> **What to produce**
For the word "name", work out how many lines in the records below contain it and state that count alone.

> **Listed entries**
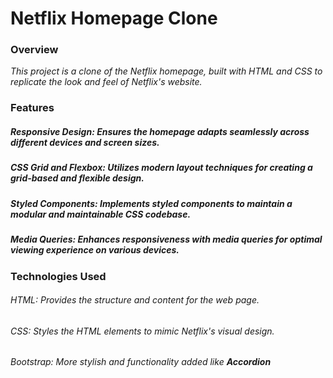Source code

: # Netflix Homepage Clone

### Overview
<i> This project is a clone of the Netflix homepage, built with HTML and CSS to replicate the look and feel of Netflix's website. </i>

### Features
##### Responsive Design: Ensures the homepage adapts seamlessly across different devices and screen sizes.
##### CSS Grid and Flexbox: Utilizes modern layout techniques for creating a grid-based and flexible design.
##### Styled Components: Implements styled components to maintain a modular and maintainable CSS codebase.
##### Media Queries: Enhances responsiveness with media queries for optimal viewing experience on various devices.


### Technologies Used
###### HTML: Provides the structure and content for the web page.
###### CSS: Styles the HTML elements to mimic Netflix's visual design.
###### Bootstrap: More stylish and functionality added like <b> Accordion </b>
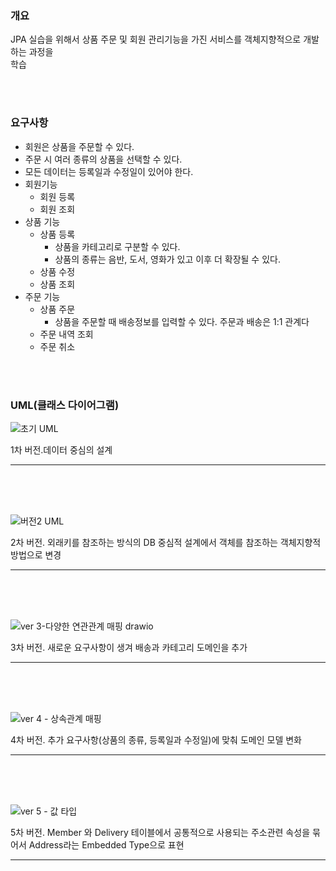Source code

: ### 개요 ###

JPA 실습을 위해서 상품 주문 및 회원 관리기능을 가진 서비스를 객체지향적으로 개발하는 과정을  
학습

<br>
<br>

### 요구사항 ###


+ 회원은 상품을 주문할 수 있다.
+ 주문 시 여러 종류의 상품을 선택할 수 있다.
+ 모든 데이터는 등록일과 수정일이 있어야 한다.
+ 회원기능
    + 회원 등록
    + 회원 조회
+ 상품 기능
    + 상품 등록
      + 상품을 카테고리로 구분할 수 있다.
      + 상품의 종류는 음반, 도서, 영화가 있고 이후 더 확장될 수 있다.
    + 상품 수정
    + 상품 조회
+ 주문 기능
    + 상품 주문
      + 상품을 주문할 때 배송정보를 입력할 수 있다. 주문과 배송은 1:1 관계다
    + 주문 내역 조회
    + 주문 취소

<br>
<br>

### UML(클래스 다이어그램) ###


![초기 UML](https://github.com/sungwoon129/JPA-Practical-Example/assets/43958570/08a718c2-e78d-4758-b2a4-64d0f2e2dadb)

1차 버전.데이터 중심의 설계
<hr>
<br>
<br>
<br>

![버전2 UML](https://github.com/sungwoon129/JPA-Practical-Example/assets/43958570/1d696057-4faf-435b-bfef-017f04ba1620)

2차 버전. 외래키를 참조하는 방식의 DB 중심적 설계에서 객체를 참조하는 객체지향적 방법으로 변경
<hr>
<br>
<br>
<br>



![ver 3-다양한 연관관계 매핑 drawio](https://github.com/sungwoon129/JPA-Practical-Example/assets/43958570/c9ca3b87-99bd-4708-a73a-e35a40a6d124)

3차 버전. 새로운 요구사항이 생겨 배송과 카테고리 도메인을 추가
<hr>
<br>
<br>
<br>


![ver 4 - 상속관계 매핑](https://github.com/sungwoon129/JPA-Practical-Example/assets/43958570/bc82f573-71b4-4db7-99d0-5107a2478ef0)

4차 버전. 추가 요구사항(상품의 종류, 등록일과 수정일)에 맞춰 도메인 모델 변화
<hr>
<br>
<br>
<br>



![ver 5 - 값 타입](https://github.com/sungwoon129/JPA-Practical-Example/assets/43958570/83854198-4d4e-4c98-a183-993825010e39)

5차 버전. Member 와 Delivery 테이블에서 공통적으로 사용되는 주소관련 속성을 묶어서 Address라는 Embedded Type으로 표현
<hr>
<br>
<br>
<br>

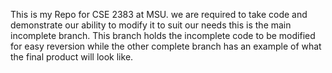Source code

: This is my Repo for CSE 2383 at MSU. we are required to take code and demonstrate our ability to modify it to suit our needs this is the main incomplete branch.
This branch holds the incomplete code to be modified for easy reversion while the other complete branch has an example of what the final product will look like.
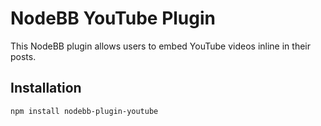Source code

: # NodeBB YouTube Plugin

This NodeBB plugin allows users to embed YouTube videos inline in their posts.

## Installation

    npm install nodebb-plugin-youtube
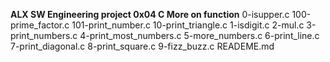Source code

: **ALX SW Engineering project 0x04 C More on function**
0-isupper.c
100-prime_factor.c
101-print_number.c
10-print_triangle.c
1-isdigit.c
2-mul.c
3-print_numbers.c
4-print_most_numbers.c
5-more_numbers.c
6-print_line.c
7-print_diagonal.c
8-print_square.c
9-fizz_buzz.c
READEME.md
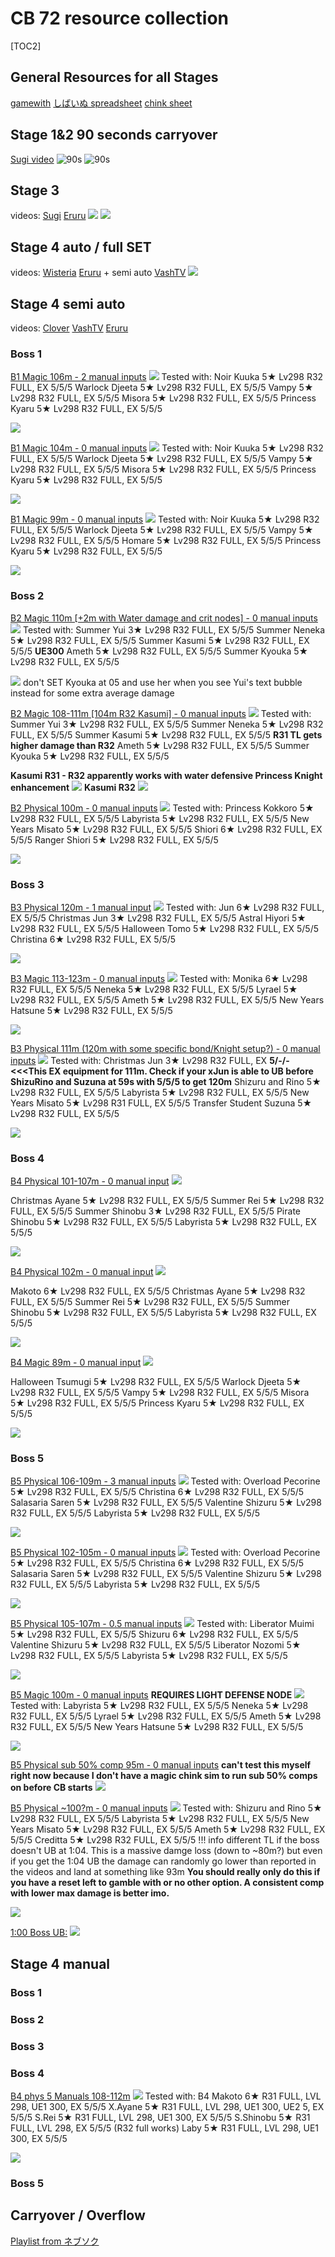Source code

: # CB 72 resource collection


 [TOC2] 
## General Resources for all Stages
[gamewith](https://gamewith.jp/pricone-re/article/show/436966)
[しばいぬ spreadsheet](https://docs.google.com/spreadsheets/d/14bv1Ik6Aub5nw22WDWq3DXKWyw6ZX9TQM8R94rshTzQ/edit#gid=790984515)
[chink sheet](https://docs.google.com/spreadsheets/d/e/2PACX-1vQpMUwhiHNGwTRC5oeEfD2NKCrG7s5ab1cjTK2LvfZqyHpZWGM0IIuD42rFcy-sSrQ_H2pEJqWNt9s8/pubhtml#)

## Stage 1&2 90 seconds carryover
[Sugi video](https://www.youtube.com/watch?v=jk81AR0833A&t=10s)
![90s](https://pbs.twimg.com/media/GGc-BPWbkAAhRn3?format=jpg)
![90s](https://pbs.twimg.com/media/GGXl9yIbwAA0r0C?format=png&name=900x900)

## Stage 3
videos:
[Sugi](https://www.youtube.com/watch?v=SUPcah1k8oE)
[Eruru](https://www.youtube.com/watch?v=ugXcRXKbeK0)
![](https://pbs.twimg.com/media/GGXyWJ7akAAjh4n?format=jpg&name=medium)
![](https://pomf2.lain.la/f/kslzdm9q.png)


## Stage 4 auto / full SET
videos:
[Wisteria](https://www.youtube.com/watch?v=4k4oV8uuPqU)
[Eruru](https://youtu.be/Yy-3fuSyURo) + semi auto
[VashTV](https://www.youtube.com/watch?v=v35E621jlJ4)
![](https://pomf2.lain.la/f/kp3mc29f.png)

## Stage 4 semi auto
videos:
[Clover](https://www.youtube.com/watch?v=BJb0BdZe7ds)
[VashTV](https://www.youtube.com/watch?v=58skfs1yUos)
[Eruru](https://youtu.be/Yy-3fuSyURo)

### Boss 1

[B1 Magic 106m - 2 manual inputs](https://www.youtube.com/watch?v=HXujSK_Oxqc) 
![](https://pomf2.lain.la/f/jhwhsrj.png)
Tested with: 
Noir Kuuka 5★ Lv298 R32 FULL, EX 5/5/5
Warlock Djeeta 5★ Lv298 R32 FULL, EX 5/5/5
Vampy 5★ Lv298 R32 FULL, EX 5/5/5
Misora 5★ Lv298 R32 FULL, EX 5/5/5
Princess Kyaru 5★ Lv298 R32 FULL, EX 5/5/5

![](https://pomf2.lain.la/f/wosjpcvx.png)

[B1 Magic 104m - 0 manual inputs](https://www.youtube.com/watch?v=_GMH71Zp1PM) 
![](https://pomf2.lain.la/f/q0tf6k.png)
Tested with: 
Noir Kuuka 5★ Lv298 R32 FULL, EX 5/5/5
Warlock Djeeta 5★ Lv298 R32 FULL, EX 5/5/5
Vampy 5★ Lv298 R32 FULL, EX 5/5/5
Misora 5★ Lv298 R32 FULL, EX 5/5/5
Princess Kyaru 5★ Lv298 R32 FULL, EX 5/5/5

![](https://pomf2.lain.la/f/gsn7re47.png)

[B1 Magic 99m - 0 manual inputs](https://www.youtube.com/watch?v=pcmLoMA_NQ4) 
![](https://pomf2.lain.la/f/dt9qkufp.png)
Tested with: 
Noir Kuuka 5★ Lv298 R32 FULL, EX 5/5/5
Warlock Djeeta 5★ Lv298 R32 FULL, EX 5/5/5
Vampy 5★ Lv298 R32 FULL, EX 5/5/5
Homare 5★ Lv298 R32 FULL, EX 5/5/5
Princess Kyaru 5★ Lv298 R32 FULL, EX 5/5/5

![](https://pomf2.lain.la/f/18zyr2d.png)

### Boss 2
[B2 Magic 110m [+2m with Water damage and crit nodes] - 0 manual inputs](https://www.youtube.com/watch?v=04yMlwSWVDs) 
![](https://pomf2.lain.la/f/2c8vuo64.png)
Tested with: 
Summer Yui 3★ Lv298 R32 FULL, EX 5/5/5
Summer Neneka 5★ Lv298 R32 FULL, EX 5/5/5
Summer Kasumi 5★ Lv298 R32 FULL, EX 5/5/5 **UE300**
Ameth 5★ Lv298 R32 FULL, EX 5/5/5
Summer Kyouka 5★ Lv298 R32 FULL, EX 5/5/5

![](https://pomf2.lain.la/f/gbhpvqcq.png)
don't SET Kyouka at 05 and use her when you see Yui's text bubble instead for some extra average damage


[B2 Magic 108-111m [104m R32 Kasumi] - 0 manual inputs](https://www.youtube.com/watch?v=u_OA1bJH2uY) 
![](https://pomf2.lain.la/f/5u7ivchj.png)
Tested with: 
Summer Yui 3★ Lv298 R32 FULL, EX 5/5/5
Summer Neneka 5★ Lv298 R32 FULL, EX 5/5/5
Summer Kasumi 5★ Lv298 R32 FULL, EX 5/5/5 **R31 TL gets higher damage than R32**
Ameth 5★ Lv298 R32 FULL, EX 5/5/5
Summer Kyouka 5★ Lv298 R32 FULL, EX 5/5/5

**Kasumi R31 - R32 apparently works with water defensive Princess Knight enhancement**
![](https://pomf2.lain.la/f/hx3udrx.png)
**Kasumi R32**
![](https://pomf2.lain.la/f/ur9sw42v.png)

[B2 Physical 100m - 0 manual inputs](https://www.youtube.com/watch?v=OkPO7ehgsu8) 
![](https://pomf2.lain.la/f/rokc87u.png)
Tested with: 
Princess Kokkoro 5★ Lv298 R32 FULL, EX 5/5/5
Labyrista 5★ Lv298 R32 FULL, EX 5/5/5
New Years Misato 5★ Lv298 R32 FULL, EX 5/5/5
Shiori 6★ Lv298 R32 FULL, EX 5/5/5
Ranger Shiori 5★ Lv298 R32 FULL, EX 5/5/5

![](https://pomf2.lain.la/f/9q7ji28q.png)

### Boss 3

[B3 Physical 120m - 1 manual input](https://www.youtube.com/watch?v=Vz7a3N26wB4) 
![](https://pomf2.lain.la/f/44n0jr16.png)
Tested with: 
Jun 6★ Lv298 R32 FULL, EX 5/5/5
Christmas Jun 3★ Lv298 R32 FULL, EX 5/5/5
Astral Hiyori 5★ Lv298 R32 FULL, EX 5/5/5
Halloween Tomo 5★ Lv298 R32 FULL, EX 5/5/5
Christina 6★ Lv298 R32 FULL, EX 5/5/5

![](https://pomf2.lain.la/f/w7iynuyn.png)

[B3 Magic 113-123m - 0 manual inputs](https://www.youtube.com/watch?v=XjNPizgyCKY) 
![](https://pomf2.lain.la/f/lzbc0ux.png)
Tested with: 
Monika 6★ Lv298 R32 FULL, EX 5/5/5
Neneka 5★ Lv298 R32 FULL, EX 5/5/5
Lyrael 5★ Lv298 R32 FULL, EX 5/5/5
Ameth 5★ Lv298 R32 FULL, EX 5/5/5
New Years Hatsune 5★ Lv298 R32 FULL, EX 5/5/5

![](https://pomf2.lain.la/f/ksbld501.png)

[B3 Physical 111m (120m with some specific bond/Knight setup?) - 0 manual inputs](https://www.youtube.com/watch?v=5I_69-lJdM0) 
![](https://pomf2.lain.la/f/vpzi0n39.png)
Tested with: 
Christmas Jun 3★ Lv298 R32 FULL, EX **5/-/- <<<This EX equipment for 111m. Check if your xJun is able to UB before ShizuRino and Suzuna at 59s with 5/5/5 to get 120m**
Shizuru and Rino 5★ Lv298 R32 FULL, EX 5/5/5
Labyrista 5★ Lv298 R32 FULL, EX 5/5/5
New Years Misato 5★ Lv298 R31 FULL, EX 5/5/5
Transfer Student Suzuna 5★ Lv298 R32 FULL, EX 5/5/5

![](https://pomf2.lain.la/f/h68ikj7.png)

### Boss 4

[B4 Physical 101-107m - 0 manual input](https://www.youtube.com/watch?v=T_xMNYNRPgY) 
![](https://pomf2.lain.la/f/ptt3ngcl.png)

Christmas Ayane 5★ Lv298 R32 FULL, EX 5/5/5
Summer Rei 5★ Lv298 R32 FULL, EX 5/5/5
Summer Shinobu 3★ Lv298 R32 FULL, EX 5/5/5
Pirate Shinobu 5★ Lv298 R32 FULL, EX 5/5/5
Labyrista 5★ Lv298 R32 FULL, EX 5/5/5

![](https://pomf2.lain.la/f/tj3vd54p.png)

[B4 Physical 102m - 0 manual input](https://docs.google.com/spreadsheets/d/14bv1Ik6Aub5nw22WDWq3DXKWyw6ZX9TQM8R94rshTzQ/edit#gid=1742465964&range=C5:C47) 
![](https://pomf2.lain.la/f/2l7n8zma.png)

Makoto 6★ Lv298 R32 FULL, EX 5/5/5
Christmas Ayane 5★ Lv298 R32 FULL, EX 5/5/5
Summer Rei 5★ Lv298 R32 FULL, EX 5/5/5
Summer Shinobu 5★ Lv298 R32 FULL, EX 5/5/5
Labyrista 5★ Lv298 R32 FULL, EX 5/5/5

![](https://pomf2.lain.la/f/rvoforzq.png)

[B4 Magic 89m - 0 manual input](https://gamewith.jp/pricone-re/article/show/163515) 
![](https://pomf2.lain.la/f/nuww62yh.png)

Halloween Tsumugi 5★ Lv298 R32 FULL, EX 5/5/5
Warlock Djeeta 5★ Lv298 R32 FULL, EX 5/5/5
Vampy 5★ Lv298 R32 FULL, EX 5/5/5
Misora 5★ Lv298 R32 FULL, EX 5/5/5
Princess Kyaru 5★ Lv298 R32 FULL, EX 5/5/5

![](https://pomf2.lain.la/f/y5app21k.png)

### Boss 5

[B5 Physical 106-109m - 3 manual inputs](https://youtu.be/pWupoloWgB4) 
![](https://pomf2.lain.la/f/vxeab5p.png)
Tested with: 
Overload Pecorine 5★ Lv298 R32 FULL, EX 5/5/5
Christina 6★ Lv298 R32 FULL, EX 5/5/5
Salasaria Saren 5★ Lv298 R32 FULL, EX 5/5/5
Valentine Shizuru 5★ Lv298 R32 FULL, EX 5/5/5
Labyrista 5★ Lv298 R32 FULL, EX 5/5/5

![](https://pomf2.lain.la/f/2zldoj8u.png)

[B5 Physical 102-105m - 0 manual inputs](https://youtu.be/pWupoloWgB4) 
![](https://pomf2.lain.la/f/bn8gopjw.png)
Tested with: 
Overload Pecorine 5★ Lv298 R32 FULL, EX 5/5/5
Christina 6★ Lv298 R32 FULL, EX 5/5/5
Salasaria Saren 5★ Lv298 R32 FULL, EX 5/5/5
Valentine Shizuru 5★ Lv298 R32 FULL, EX 5/5/5
Labyrista 5★ Lv298 R32 FULL, EX 5/5/5

![](https://pomf2.lain.la/f/r9o6gb0y.png)

[B5 Physical 105-107m - 0.5 manual inputs](https://www.youtube.com/watch?v=tB_ZxiyOSCs) 
![](https://pomf2.lain.la/f/dyt8wiy4.png)
Tested with: 
Liberator Muimi 5★ Lv298 R32 FULL, EX 5/5/5
Shizuru 6★ Lv298 R32 FULL, EX 5/5/5
Valentine Shizuru 5★ Lv298 R32 FULL, EX 5/5/5
Liberator Nozomi 5★ Lv298 R32 FULL, EX 5/5/5
Labyrista 5★ Lv298 R32 FULL, EX 5/5/5

![](https://pomf2.lain.la/f/7ruou9na.png)

[B5 Magic 100m - 0 manual inputs](https://www.youtube.com/watch?v=7Oxtn59Ll8o) **REQUIRES LIGHT DEFENSE NODE**
![](https://pomf2.lain.la/f/0kgifpx2.png)
Tested with: 
Labyrista 5★ Lv298 R32 FULL, EX 5/5/5
Neneka 5★ Lv298 R32 FULL, EX 5/5/5
Lyrael 5★ Lv298 R32 FULL, EX 5/5/5
Ameth 5★ Lv298 R32 FULL, EX 5/5/5
New Years Hatsune 5★ Lv298 R32 FULL, EX 5/5/5

![](https://pomf2.lain.la/f/in59l6ig.png)

[B5 Physical sub 50% comp 95m - 0 manual inputs](https://docs.google.com/spreadsheets/d/e/2PACX-1vQpMUwhiHNGwTRC5oeEfD2NKCrG7s5ab1cjTK2LvfZqyHpZWGM0IIuD42rFcy-sSrQ_H2pEJqWNt9s8/pubhtml#)
**can't test this myself right now because I don't have a magic chink sim to run sub 50% comps on before CB starts**
![](https://pomf2.lain.la/f/e49jcx13.png)


[B5 Physical ~100?m - 0 manual inputs](https://youtu.be/Yy-3fuSyURo?t=2221) 
![](https://pomf2.lain.la/f/dv51ajw8.png)
Tested with: 
Shizuru and Rino 5★ Lv298 R32 FULL, EX 5/5/5
Labyrista 5★ Lv298 R32 FULL, EX 5/5/5
New Years Misato 5★ Lv298 R32 FULL, EX 5/5/5
Ameth 5★ Lv298 R32 FULL, EX 5/5/5
Creditta 5★ Lv298 R32 FULL, EX 5/5/5
!!! info
    different TL if the boss doesn't UB at 1:04. This is a massive damge loss (down to ~80m?)
    but even if you get the 1:04 UB the damage can randomly go lower than reported in the videos and land at something like 93m
    **You should really only do this if you have a reset left to gamble with or no other option. A consistent comp with lower max damage is better imo.**

![](https://pomf2.lain.la/f/slx4v36.png)

[1:00 Boss UB:](https://docs.google.com/spreadsheets/d/14bv1Ik6Aub5nw22WDWq3DXKWyw6ZX9TQM8R94rshTzQ/edit#gid=2111905137&range=C5:C20)
![](https://pomf2.lain.la/f/95kkc45m.png)

## Stage 4 manual
### Boss 1

### Boss 2


### Boss 3


### Boss 4
[B4 phys 5 Manuals 108-112m](https://www.youtube.com/watch?v=lR7Vm7zZR1w) 
![](https://pomf2.lain.la/f/3gp1wzfq.png)
Tested with: 
B4
Makoto 6★		R31 FULL, LVL 298, UE1 300, EX 5/5/5 
X.Ayane 5★		 R31 FULL, LVL 298, UE1 300, UE2 5, EX 5/5/5 
S.Rei 5★			R31 FULL, LVL 298, UE1 300, EX 5/5/5 
S.Shinobu 5★	R31 FULL, LVL 298, EX 5/5/5 (R32 full works)
Laby 5★				R31 FULL, LVL 298, UE1 300, EX 5/5/5 

![](https://pomf2.lain.la/f/p22zfwtf.png)

### Boss 5


## Carryover / Overflow
[Playlist from ネブソク](https://www.youtube.com/playlist?list=PLZmWQnJpjP3WC7rl3fcQxNxg9kQB_f7P8)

> **Solution to the exercise**
2